YOUR INSTRUCTIONS —
Only the lines below starting at the one containing "Brass Dragon Connections**" and ending at the one containing "nearby settlements. |" belong in the answer, each copied exactly.

STORED DATA —
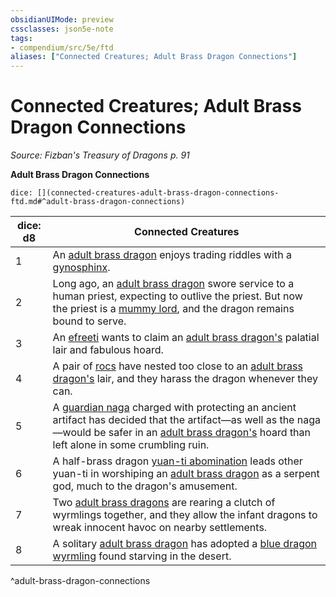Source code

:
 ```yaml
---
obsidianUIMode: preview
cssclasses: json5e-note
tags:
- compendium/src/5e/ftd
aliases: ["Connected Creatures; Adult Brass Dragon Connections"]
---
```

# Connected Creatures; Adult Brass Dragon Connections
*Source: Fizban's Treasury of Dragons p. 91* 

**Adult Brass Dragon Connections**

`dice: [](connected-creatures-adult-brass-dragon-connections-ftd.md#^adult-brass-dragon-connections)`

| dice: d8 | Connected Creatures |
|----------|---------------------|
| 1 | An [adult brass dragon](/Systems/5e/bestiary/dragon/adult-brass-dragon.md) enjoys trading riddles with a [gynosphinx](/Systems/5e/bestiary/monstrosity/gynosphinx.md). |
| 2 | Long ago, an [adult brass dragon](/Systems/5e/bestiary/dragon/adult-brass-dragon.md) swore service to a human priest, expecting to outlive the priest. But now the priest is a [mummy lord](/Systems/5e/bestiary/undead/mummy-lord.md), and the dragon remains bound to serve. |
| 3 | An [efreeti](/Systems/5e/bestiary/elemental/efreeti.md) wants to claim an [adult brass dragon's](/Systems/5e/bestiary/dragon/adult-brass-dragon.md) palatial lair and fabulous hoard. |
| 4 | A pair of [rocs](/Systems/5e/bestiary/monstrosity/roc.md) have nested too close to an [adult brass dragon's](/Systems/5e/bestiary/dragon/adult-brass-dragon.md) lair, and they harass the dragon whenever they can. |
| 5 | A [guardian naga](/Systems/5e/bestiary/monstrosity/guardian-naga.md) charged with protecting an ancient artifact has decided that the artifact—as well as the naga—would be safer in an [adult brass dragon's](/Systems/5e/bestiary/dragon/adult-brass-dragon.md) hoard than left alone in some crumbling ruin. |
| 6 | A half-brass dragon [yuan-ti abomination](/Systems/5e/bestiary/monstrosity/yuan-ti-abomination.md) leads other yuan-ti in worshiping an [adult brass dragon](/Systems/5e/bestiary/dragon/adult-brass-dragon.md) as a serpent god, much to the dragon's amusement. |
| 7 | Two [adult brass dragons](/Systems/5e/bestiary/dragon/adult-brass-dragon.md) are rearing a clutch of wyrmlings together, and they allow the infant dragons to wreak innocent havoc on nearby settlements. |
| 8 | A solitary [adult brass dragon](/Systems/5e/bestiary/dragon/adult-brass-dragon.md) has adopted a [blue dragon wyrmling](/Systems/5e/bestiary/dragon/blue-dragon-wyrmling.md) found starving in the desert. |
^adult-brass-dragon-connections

EXERCISE OUTPUT —
**Adult Brass Dragon Connections**

`dice: [](connected-creatures-adult-brass-dragon-connections-ftd.md#^adult-brass-dragon-connections)`

| dice: d8 | Connected Creatures |
|----------|---------------------|
| 1 | An [adult brass dragon](/Systems/5e/bestiary/dragon/adult-brass-dragon.md) enjoys trading riddles with a [gynosphinx](/Systems/5e/bestiary/monstrosity/gynosphinx.md). |
| 2 | Long ago, an [adult brass dragon](/Systems/5e/bestiary/dragon/adult-brass-dragon.md) swore service to a human priest, expecting to outlive the priest. But now the priest is a [mummy lord](/Systems/5e/bestiary/undead/mummy-lord.md), and the dragon remains bound to serve. |
| 3 | An [efreeti](/Systems/5e/bestiary/elemental/efreeti.md) wants to claim an [adult brass dragon's](/Systems/5e/bestiary/dragon/adult-brass-dragon.md) palatial lair and fabulous hoard. |
| 4 | A pair of [rocs](/Systems/5e/bestiary/monstrosity/roc.md) have nested too close to an [adult brass dragon's](/Systems/5e/bestiary/dragon/adult-brass-dragon.md) lair, and they harass the dragon whenever they can. |
| 5 | A [guardian naga](/Systems/5e/bestiary/monstrosity/guardian-naga.md) charged with protecting an ancient artifact has decided that the artifact—as well as the naga—would be safer in an [adult brass dragon's](/Systems/5e/bestiary/dragon/adult-brass-dragon.md) hoard than left alone in some crumbling ruin. |
| 6 | A half-brass dragon [yuan-ti abomination](/Systems/5e/bestiary/monstrosity/yuan-ti-abomination.md) leads other yuan-ti in worshiping an [adult brass dragon](/Systems/5e/bestiary/dragon/adult-brass-dragon.md) as a serpent god, much to the dragon's amusement. |
| 7 | Two [adult brass dragons](/Systems/5e/bestiary/dragon/adult-brass-dragon.md) are rearing a clutch of wyrmlings together, and they allow the infant dragons to wreak innocent havoc on nearby settlements. |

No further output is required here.